Recorded data —
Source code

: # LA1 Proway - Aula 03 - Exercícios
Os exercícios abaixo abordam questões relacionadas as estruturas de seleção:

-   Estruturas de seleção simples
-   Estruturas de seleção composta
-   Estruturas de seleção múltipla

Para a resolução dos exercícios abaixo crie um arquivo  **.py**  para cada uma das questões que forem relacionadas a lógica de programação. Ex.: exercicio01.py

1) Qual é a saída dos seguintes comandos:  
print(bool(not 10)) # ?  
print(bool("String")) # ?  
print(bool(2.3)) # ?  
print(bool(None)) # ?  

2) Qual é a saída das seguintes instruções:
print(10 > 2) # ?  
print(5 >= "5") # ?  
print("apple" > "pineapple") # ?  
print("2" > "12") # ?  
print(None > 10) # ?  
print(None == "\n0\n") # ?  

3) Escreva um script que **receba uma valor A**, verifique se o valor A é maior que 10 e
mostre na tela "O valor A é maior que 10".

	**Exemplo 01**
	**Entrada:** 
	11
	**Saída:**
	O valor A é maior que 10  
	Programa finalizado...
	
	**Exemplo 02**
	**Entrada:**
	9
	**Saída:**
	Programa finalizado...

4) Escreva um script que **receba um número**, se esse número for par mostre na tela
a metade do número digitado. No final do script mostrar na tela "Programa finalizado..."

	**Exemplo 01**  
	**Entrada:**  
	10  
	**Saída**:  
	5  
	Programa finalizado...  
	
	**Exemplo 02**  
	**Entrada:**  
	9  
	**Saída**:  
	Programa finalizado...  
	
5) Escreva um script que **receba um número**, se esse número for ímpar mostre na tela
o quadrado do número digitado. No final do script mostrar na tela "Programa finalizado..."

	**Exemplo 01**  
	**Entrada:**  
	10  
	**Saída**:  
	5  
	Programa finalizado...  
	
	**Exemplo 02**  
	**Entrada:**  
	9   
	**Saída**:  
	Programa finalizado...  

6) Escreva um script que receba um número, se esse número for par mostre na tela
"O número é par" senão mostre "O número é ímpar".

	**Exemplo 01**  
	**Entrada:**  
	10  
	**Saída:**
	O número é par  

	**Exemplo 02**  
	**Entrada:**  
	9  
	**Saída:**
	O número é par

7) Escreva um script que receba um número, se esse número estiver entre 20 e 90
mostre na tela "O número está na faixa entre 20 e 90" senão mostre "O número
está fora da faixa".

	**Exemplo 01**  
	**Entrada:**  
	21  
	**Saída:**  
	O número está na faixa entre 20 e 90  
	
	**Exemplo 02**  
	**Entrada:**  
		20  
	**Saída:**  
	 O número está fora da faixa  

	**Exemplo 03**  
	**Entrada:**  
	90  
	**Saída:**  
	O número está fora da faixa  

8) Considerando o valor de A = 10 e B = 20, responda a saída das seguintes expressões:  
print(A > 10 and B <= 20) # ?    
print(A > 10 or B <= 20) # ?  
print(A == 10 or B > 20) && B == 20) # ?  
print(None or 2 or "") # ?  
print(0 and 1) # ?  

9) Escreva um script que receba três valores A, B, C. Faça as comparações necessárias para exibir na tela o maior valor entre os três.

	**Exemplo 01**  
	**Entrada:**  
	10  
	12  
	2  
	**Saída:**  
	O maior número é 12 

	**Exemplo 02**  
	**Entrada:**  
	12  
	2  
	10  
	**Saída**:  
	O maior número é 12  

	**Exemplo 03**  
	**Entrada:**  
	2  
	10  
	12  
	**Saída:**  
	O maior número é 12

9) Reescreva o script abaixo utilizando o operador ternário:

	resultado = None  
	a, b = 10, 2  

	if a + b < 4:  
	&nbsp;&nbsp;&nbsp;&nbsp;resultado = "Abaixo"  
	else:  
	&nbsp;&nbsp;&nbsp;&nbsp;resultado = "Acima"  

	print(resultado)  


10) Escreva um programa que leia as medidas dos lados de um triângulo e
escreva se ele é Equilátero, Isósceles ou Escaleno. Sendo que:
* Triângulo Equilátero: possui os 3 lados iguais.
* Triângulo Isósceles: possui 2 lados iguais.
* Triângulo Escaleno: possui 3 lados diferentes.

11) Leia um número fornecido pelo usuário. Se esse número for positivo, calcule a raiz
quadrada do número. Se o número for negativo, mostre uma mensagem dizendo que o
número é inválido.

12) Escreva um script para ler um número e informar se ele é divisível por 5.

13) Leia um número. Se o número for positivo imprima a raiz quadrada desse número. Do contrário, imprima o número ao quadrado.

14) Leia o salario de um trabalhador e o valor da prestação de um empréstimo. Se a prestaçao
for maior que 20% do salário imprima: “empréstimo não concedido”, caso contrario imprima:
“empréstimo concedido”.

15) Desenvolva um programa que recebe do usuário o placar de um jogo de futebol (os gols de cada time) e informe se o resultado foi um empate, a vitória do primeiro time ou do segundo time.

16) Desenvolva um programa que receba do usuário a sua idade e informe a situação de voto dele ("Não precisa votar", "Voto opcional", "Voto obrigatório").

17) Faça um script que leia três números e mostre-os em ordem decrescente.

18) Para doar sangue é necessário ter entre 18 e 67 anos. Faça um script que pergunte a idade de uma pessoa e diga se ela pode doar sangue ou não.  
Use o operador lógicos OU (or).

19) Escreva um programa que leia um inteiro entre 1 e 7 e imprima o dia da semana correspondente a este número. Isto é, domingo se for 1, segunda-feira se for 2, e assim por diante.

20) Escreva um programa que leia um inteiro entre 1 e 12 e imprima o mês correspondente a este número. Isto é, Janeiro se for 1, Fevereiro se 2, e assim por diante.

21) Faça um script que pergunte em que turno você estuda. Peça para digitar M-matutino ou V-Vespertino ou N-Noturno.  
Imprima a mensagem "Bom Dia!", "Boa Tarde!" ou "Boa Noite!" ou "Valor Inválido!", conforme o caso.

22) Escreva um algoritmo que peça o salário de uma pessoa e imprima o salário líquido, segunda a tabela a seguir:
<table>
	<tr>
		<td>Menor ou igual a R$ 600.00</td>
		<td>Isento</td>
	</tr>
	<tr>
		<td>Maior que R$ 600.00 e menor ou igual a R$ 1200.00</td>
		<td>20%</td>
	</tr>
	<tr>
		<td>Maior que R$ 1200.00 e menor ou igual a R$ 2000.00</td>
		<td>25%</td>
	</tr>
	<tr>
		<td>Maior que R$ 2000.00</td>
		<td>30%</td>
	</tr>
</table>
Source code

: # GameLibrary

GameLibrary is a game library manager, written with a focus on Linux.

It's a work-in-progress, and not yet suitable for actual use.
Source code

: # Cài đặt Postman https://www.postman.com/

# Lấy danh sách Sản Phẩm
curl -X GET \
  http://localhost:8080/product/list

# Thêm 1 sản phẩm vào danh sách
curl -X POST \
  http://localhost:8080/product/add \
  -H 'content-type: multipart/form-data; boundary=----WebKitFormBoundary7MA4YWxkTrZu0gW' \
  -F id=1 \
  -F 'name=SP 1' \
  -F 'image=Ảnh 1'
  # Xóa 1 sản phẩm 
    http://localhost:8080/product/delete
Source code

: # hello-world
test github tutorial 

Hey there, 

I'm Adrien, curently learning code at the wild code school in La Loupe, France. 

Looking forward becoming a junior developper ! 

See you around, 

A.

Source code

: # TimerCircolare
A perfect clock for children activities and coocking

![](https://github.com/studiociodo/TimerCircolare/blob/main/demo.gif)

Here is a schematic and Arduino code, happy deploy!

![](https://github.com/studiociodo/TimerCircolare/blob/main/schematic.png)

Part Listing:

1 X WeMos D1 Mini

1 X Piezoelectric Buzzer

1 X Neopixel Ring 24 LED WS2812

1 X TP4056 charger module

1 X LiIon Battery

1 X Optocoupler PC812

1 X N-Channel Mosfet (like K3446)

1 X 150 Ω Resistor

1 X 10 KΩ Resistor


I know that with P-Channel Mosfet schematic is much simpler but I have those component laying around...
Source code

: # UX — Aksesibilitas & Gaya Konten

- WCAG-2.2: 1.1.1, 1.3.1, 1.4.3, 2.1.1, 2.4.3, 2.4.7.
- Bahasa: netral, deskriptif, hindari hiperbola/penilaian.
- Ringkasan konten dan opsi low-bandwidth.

Brief — As the answer, set down only the lines from the data above between the one holding "http://localhost:8080/product/list" and the one holding "Here is a schematic", inclusive, exactly as they read.

Output —
  http://localhost:8080/product/list

# Thêm 1 sản phẩm vào danh sách
curl -X POST \
  http://localhost:8080/product/add \
  -H 'content-type: multipart/form-data; boundary=----WebKitFormBoundary7MA4YWxkTrZu0gW' \
  -F id=1 \
  -F 'name=SP 1' \
  -F 'image=Ảnh 1'
  # Xóa 1 sản phẩm 
    http://localhost:8080/product/delete
Source code

: # hello-world
test github tutorial 

Hey there, 

I'm Adrien, curently learning code at the wild code school in La Loupe, France. 

Looking forward becoming a junior developper ! 

See you around, 

A.

Source code

: # TimerCircolare
A perfect clock for children activities and coocking

![](https://github.com/studiociodo/TimerCircolare/blob/main/demo.gif)

Here is a schematic and Arduino code, happy deploy!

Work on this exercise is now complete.